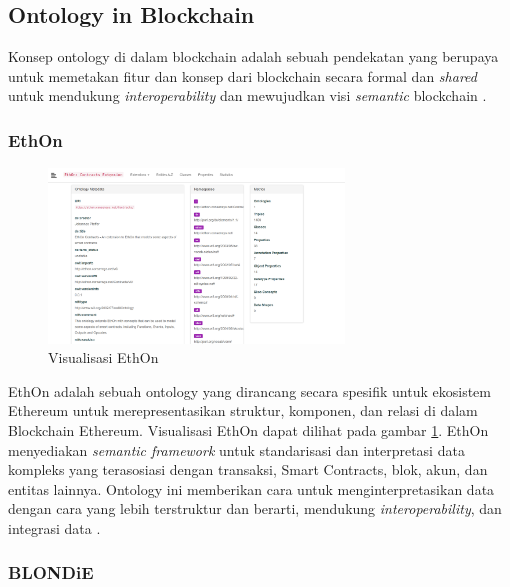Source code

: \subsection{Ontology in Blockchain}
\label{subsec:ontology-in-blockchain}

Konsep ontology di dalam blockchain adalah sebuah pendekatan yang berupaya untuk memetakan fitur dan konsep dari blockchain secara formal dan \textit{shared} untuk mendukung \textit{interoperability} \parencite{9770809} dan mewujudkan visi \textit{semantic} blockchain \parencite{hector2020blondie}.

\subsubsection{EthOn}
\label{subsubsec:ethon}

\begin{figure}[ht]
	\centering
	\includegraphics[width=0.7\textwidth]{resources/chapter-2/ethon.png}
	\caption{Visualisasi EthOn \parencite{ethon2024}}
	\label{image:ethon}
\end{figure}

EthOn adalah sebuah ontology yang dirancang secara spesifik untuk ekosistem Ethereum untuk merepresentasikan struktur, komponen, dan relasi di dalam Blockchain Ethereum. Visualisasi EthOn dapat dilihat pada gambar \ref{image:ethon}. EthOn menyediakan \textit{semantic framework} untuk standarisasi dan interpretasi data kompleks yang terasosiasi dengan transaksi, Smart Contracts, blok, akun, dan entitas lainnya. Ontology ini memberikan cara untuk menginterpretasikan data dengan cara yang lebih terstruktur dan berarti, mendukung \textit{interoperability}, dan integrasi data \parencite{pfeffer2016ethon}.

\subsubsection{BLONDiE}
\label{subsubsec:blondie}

——

_EXERCISE DIRECTIONS_
Extract every line above containing the word "interoperability".

_RESULT FOR THIS TASK_
Konsep ontology di dalam blockchain adalah sebuah pendekatan yang berupaya untuk memetakan fitur dan konsep dari blockchain secara formal dan \textit{shared} untuk mendukung \textit{interoperability} \parencite{9770809} dan mewujudkan visi \textit{semantic} blockchain \parencite{hector2020blondie}.
EthOn adalah sebuah ontology yang dirancang secara spesifik untuk ekosistem Ethereum untuk merepresentasikan struktur, komponen, dan relasi di dalam Blockchain Ethereum. Visualisasi EthOn dapat dilihat pada gambar \ref{image:ethon}. EthOn menyediakan \textit{semantic framework} untuk standarisasi dan interpretasi data kompleks yang terasosiasi dengan transaksi, Smart Contracts, blok, akun, dan entitas lainnya. Ontology ini memberikan cara untuk menginterpretasikan data dengan cara yang lebih terstruktur dan berarti, mendukung \textit{interoperability}, dan integrasi data \parencite{pfeffer2016ethon}.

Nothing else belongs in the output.